Box 1. Economic Reforms in the 1980s and 1990s

The initial phase of reforms that lasted from 1977-82 focused mainly on liberalization of the trade and
investment regimes. Quantitative restrictions on imports were removed and a more uniform tariff structure
established. A highly overvalued currency, which was largely the result of trade suppression, was aligned in
1978. On the investment front, several impediments to foreign direct investment (FDI) were relaxed. The
Greater Colombo Economic Commission (GCEC)—the forerunner to the BOI—was established in 1978 to
promote investments into export-oriented activities. The GCEC, while establishing several export
processing zones (EPZ’s) in various parts of the country, was also responsible for formulating and
implementing an incentives package for foreign investments.

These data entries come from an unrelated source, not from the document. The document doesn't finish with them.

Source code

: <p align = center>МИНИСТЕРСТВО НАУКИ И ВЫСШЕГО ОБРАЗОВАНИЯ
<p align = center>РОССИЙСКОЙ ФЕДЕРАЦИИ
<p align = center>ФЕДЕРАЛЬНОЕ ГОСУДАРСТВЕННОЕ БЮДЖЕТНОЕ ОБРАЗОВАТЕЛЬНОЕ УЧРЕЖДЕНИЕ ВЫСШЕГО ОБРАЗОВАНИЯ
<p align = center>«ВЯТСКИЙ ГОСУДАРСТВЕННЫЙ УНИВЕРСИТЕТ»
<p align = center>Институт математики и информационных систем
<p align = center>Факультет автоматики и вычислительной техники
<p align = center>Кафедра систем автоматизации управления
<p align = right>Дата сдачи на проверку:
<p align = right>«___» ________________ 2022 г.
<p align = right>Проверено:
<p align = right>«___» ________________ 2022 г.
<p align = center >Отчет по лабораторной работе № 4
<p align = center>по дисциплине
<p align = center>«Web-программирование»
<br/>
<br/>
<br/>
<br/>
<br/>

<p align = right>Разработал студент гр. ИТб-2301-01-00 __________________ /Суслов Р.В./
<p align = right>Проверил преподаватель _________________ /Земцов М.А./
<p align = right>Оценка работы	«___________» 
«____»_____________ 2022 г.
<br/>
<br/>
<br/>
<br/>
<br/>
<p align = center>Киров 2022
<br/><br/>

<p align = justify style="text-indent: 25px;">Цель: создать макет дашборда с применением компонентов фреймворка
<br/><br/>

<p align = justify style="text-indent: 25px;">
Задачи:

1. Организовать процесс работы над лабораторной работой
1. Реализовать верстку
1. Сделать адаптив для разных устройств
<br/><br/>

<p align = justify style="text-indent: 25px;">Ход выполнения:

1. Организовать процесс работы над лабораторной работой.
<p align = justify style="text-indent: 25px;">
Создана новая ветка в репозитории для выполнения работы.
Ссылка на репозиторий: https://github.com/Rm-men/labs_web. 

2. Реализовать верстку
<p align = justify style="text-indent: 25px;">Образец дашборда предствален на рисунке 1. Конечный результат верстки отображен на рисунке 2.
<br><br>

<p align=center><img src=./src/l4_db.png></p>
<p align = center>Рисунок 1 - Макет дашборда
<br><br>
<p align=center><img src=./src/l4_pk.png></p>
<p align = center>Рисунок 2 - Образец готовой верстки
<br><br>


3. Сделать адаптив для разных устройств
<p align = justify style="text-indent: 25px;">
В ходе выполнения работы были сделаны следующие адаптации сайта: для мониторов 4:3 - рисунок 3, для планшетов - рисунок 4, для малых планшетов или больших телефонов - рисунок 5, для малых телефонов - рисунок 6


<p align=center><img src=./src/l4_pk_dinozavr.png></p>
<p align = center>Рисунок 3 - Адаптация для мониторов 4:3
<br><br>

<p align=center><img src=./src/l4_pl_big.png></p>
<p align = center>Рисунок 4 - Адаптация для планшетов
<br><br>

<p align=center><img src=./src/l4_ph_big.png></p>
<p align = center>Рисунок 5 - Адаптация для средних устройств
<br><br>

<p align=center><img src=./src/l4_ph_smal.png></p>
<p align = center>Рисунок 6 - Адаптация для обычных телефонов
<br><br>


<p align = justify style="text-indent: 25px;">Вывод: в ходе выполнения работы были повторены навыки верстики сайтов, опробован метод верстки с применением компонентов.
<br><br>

The benefits of these early reforms were manifested in higher economic growth and the transformation of
the country’s export base from agricultural to manufacturing products. Although the country was riddled
with the civil conflict since 1983, the benefits of reforms continued and growth was sustained during the
1980s.

The 1990s witnessed another wave of reforms spanning two successive governments. Notably, the
administration taking office in 1994 continued and deepened reforms initiated by the previous
administration. Key reforms under this administration included the removal of exchange control restrictions
on current account transactions (i.e. the opening up of the current account in Sri Lanka) and the
privatization of large SOEs in the plantation, insurance, telecom, and airlines sectors. Steps were also
taken to further lower and simplify the tariff structure and strengthen the policy framework for FDI and
portfolio investment. Perhaps the most important feature of the reforms was their continuity despite
changes in government—a major departure from the “stop-go” policies that characterized Sri Lanka in the
first three decades of independence.

The results of these initiatives were considerable. The country’s industrial exports expanded rapidly and
gained market share, particularly toward the end of the 1990s. By 2000, garment exports had reached $3
billion, contributing 50 percent of total exports. In addition, the increased privatization efforts saw Sri
Lanka attracting much FDI. The year 1997, saw the largest ever FDI inflow into the country of US$430
million.

Consequently, the economic structure in the Western Province is dramatically


different from that in the rest of the country. Notably, agriculture accounts for less than 5
percent of provincial GDP and about 8-9 percent of employment—with fishing, coconut and
other food crops as the main activities.

Industry accounts for one third of GDP and employment in the province. Much of the
dynamism of the sector reflects the rapid expansion of labor-intensive garment exports,
following the first wave of liberalization reforms in the late 1970s and subsequent
establishment of export processing zones (EPZs). Over 70 percent of garment factories are
located in the Western Province, mainly the Colombo and Gampaha districts, employing
about 200,000 workers (or about 65 percent of employment in the garment industry). This
concentration is partly explained by the easier access to the Colombo port and the availability
of related supporting services.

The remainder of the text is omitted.